Thursday, August 1, 2013

Over 780 languages and 66 scripts in India - PLSI

It is a year since our last post on the People's Linguistic Survey of India (PLSI), and we have the welcome news that the 50 volumes of the Survey will appear between September 2013 and December 2014.

Ganesh N Devy, Chairperson PLSI, announced this in press conferences in Kolkata and Guwahati in July. As the report in The Hindu said: "There are over 780 languages and 66 different scripts in India. Arunachal Pradesh is the richest among the States with 90 languages.... Researchers found that Assam with 55 languages, Gujarat 48, Maharashtra 39, and West Bengal 38 are among the most linguistically diverse States.... The survey, Dr. Devy said, has revealed that the north-eastern parts of the country have one of the highest per capita language densities in the world."

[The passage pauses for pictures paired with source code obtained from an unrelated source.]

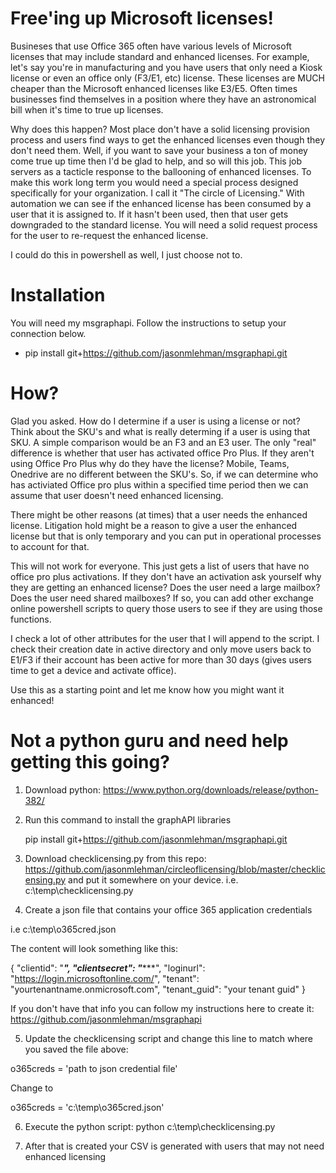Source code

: # Free'ing up Microsoft licenses!

Busineses that use Office 365 often have various levels of Microsoft licenses that may include standard and enhanced licenses.  For example, let's say you're in manufacturing and you have users that only need a Kiosk license or even an office only (F3/E1, etc) license.  These licenses are MUCH cheaper than the Microsoft enhanced licenses like E3/E5.  Often times businesses find themselves in a position where they have an astronomical bill when it's time to true up licenses.  

Why does this happen?  Most place don't have a solid licensing provision process and users find ways to get the enhanced licenses even though they don't need them.  Well, if you want to save your business a ton of money come true up time then I'd be glad to help, and so will this job.  This job servers as a tacticle response to the ballooning of enhanced licenses.  To make this work long term you would need a special process designed specifically for your organization.  I call it "The circle of Licensing."  With automation we can see if the enhanced license has been consumed by a user that it is assigned to.  If it hasn't been used, then that user gets downgraded to the standard license.  You will need a solid request process for the user to re-request the enhanced license.

I could do this in powershell as well, I just choose not to.

# Installation

You will need my msgraphapi.  Follow the instructions to setup your connection below.

* pip install git+https://github.com/jasonmlehman/msgraphapi.git

# How?

Glad you asked.  How do I determine if a user is using a license or not?  Think about the SKU's and what is really determing if a user is using that SKU.  A simple comparison would be an F3 and an E3 user.  The only "real" difference is whether that user has activated office Pro Plus.  If they aren't using Office Pro Plus why do they have the license?  Mobile, Teams, Onedrive are no different between the SKU's.  So, if we can determine who has activiated Office pro plus within a specified time period then we can assume that user doesn't need enhanced licensing.

There might be other reasons (at times) that a user needs the enhanced license.  Litigation hold might be a reason to give a user the enhanced license but that is only temporary and you can put in operational processes to account for that.

This will not work for everyone.  This just gets a list of users that have no office pro plus activations.  If they don't have an activation ask yourself why they are getting an enhanced license?  Does the user need a large mailbox? Does the user need shared mailboxes?  If so, you can add other exchange online powershell scripts to query those users to see if they are using those functions.

I check a lot of other attributes for the user that I will append to the script.  I check their creation date in active directory and only move users back to E1/F3 if their account has been active for more than 30 days (gives users time to get a device and activate office).

Use this as a starting point and let me know how you might want it enhanced!  

# Not a python guru and need help getting this going?

1) Download python: https://www.python.org/downloads/release/python-382/

2) Run this command to install the graphAPI libraries

   pip install git+https://github.com/jasonmlehman/msgraphapi.git

3) Download checklicensing.py from this repo: https://github.com/jasonmlehman/circleoflicensing/blob/master/checklicensing.py and put it somewhere on your device.  i.e. c:\temp\checklicensing.py

4)  Create a json file that contains your office 365 application credentials

i.e c:\temp\o365cred.json

The content will look something like this:

{
        "clientid": "***************",
        "clientsecret": "******************",
        "loginurl": "https://login.microsoftonline.com/",
        "tenant": "yourtenantname.onmicrosoft.com",
        "tenant_guid": "your tenant guid"
}

If you don't have that info you can follow my instructions here to create it:  https://github.com/jasonmlehman/msgraphapi

5)  Update the checklicensing script and change this line to match where you saved the file above:

o365creds = 'path to json credential file'

Change to

o365creds = 'c:\\temp\\o365cred.json'

6)  Execute the python script: python c:\temp\checklicensing.py

7)  After that is created your CSV is generated with users that may not need enhanced licensing
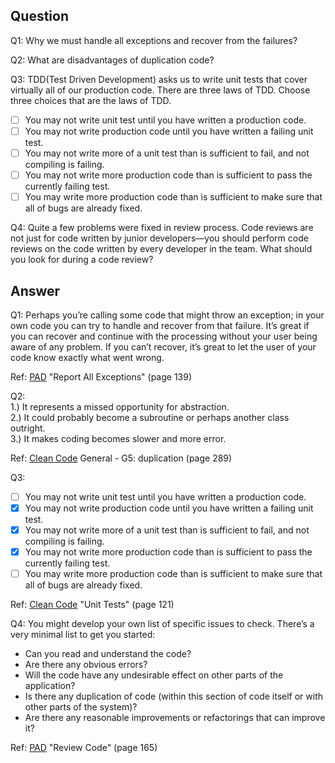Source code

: Question
---
Q1: Why we must handle all exceptions and recover from the failures?

Q2: What are disadvantages of duplication code?

Q3: TDD(Test Driven Development) asks us to write unit tests that cover virtually all of our production code. There are three laws of TDD. Choose three choices that are the laws of TDD.<br>
- [ ] You may not write unit test until you have written a production code.
- [ ] You may not write production code until you have written a failing unit test.
- [ ] You may not write more of a unit test than is sufficient to fail, and not compiling is failing.
- [ ] You may not write more production code than is sufficient to pass the currently failing test.
- [ ] You may write more production code than is sufficient to make sure that all of bugs are already fixed.

Q4: Quite a few problems were fixed in review process. Code reviews are not just for code written by junior developers—you should perform code reviews on the code written by every developer in the team. What should you look for during a code review?

Answer
---
Q1: Perhaps you’re calling some code that might throw an exception; in your own code you can try to handle and recover from that failure. It’s great if you can recover and continue with the processing without your user being aware of any problem. If you can’t recover, it’s great to let the user of your code know exactly what went wrong.

Ref: [PAD](https://github.com/mart0/Useful-materials---books-presentations-ant-etc./raw/master/Others/Practices%20of%20an%20Agile%20Developer.pdf) "Report All Exceptions" (page 139)

Q2:<br>
1.) It represents a missed opportunity for abstraction.<br>
2.) It could probably become a subroutine or perhaps another class outright.<br> 
3.) It makes coding becomes slower and more error.<br>

Ref: [Clean Code](http://www.investigatii.md/uploads/resurse/Clean_Code.pdf) General - G5: duplication (page 289)

Q3:
- [ ] You may not write unit test until you have written a production code.
- [X] You may not write production code until you have written a failing unit test.
- [X] You may not write more of a unit test than is sufficient to fail, and not compiling is failing.
- [X] You may not write more production code than is sufficient to pass the currently failing test.
- [ ] You may write more production code than is sufficient to make sure that all of bugs are already fixed.

Ref: [Clean Code](http://www.investigatii.md/uploads/resurse/Clean_Code.pdf) "Unit Tests" (page 121)

Q4: You might develop your own list of specific issues to check.
There’s a very minimal list to get you started:
- Can you read and understand the code?
- Are there any obvious errors?
- Will the code have any undesirable effect on other parts of the application?
- Is there any duplication of code (within this section of code itself or with other parts of the system)?
- Are there any reasonable improvements or refactorings that can improve it?

Ref: [PAD](https://github.com/mart0/Useful-materials---books-presentations-ant-etc./raw/master/Others/Practices%20of%20an%20Agile%20Developer.pdf) "Review Code" (page 165)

A report in The Telegraph informs us that there are "130 living languages, including variants, in five states of the Northeast, some of them probably spoken by only four or five people".

Reflecting on this, another report quotes Devy as saying, "While it surely is a fact to celebrate the diversity of the country, the sad part is we have lost nearly 250 languages in the last 50 years or so."

Indeed, as Dr Devy remarked in a February 2013 interview: "While PLSI would easily be the world’s largest language survey, let me tell you that I am not proud of doing it. It was like going for rehabilitation work after an earthquake. It should have been done 50 years ago....

"We called a confluence of language experts in Vadodara in 2010 and called the place ‘ground zero’. This term (ground zero) was widely used by victims of the nuclear attacks in Japan in World War II. India, and the world, is becoming a graveyard of languages and we wanted to draw attention to that."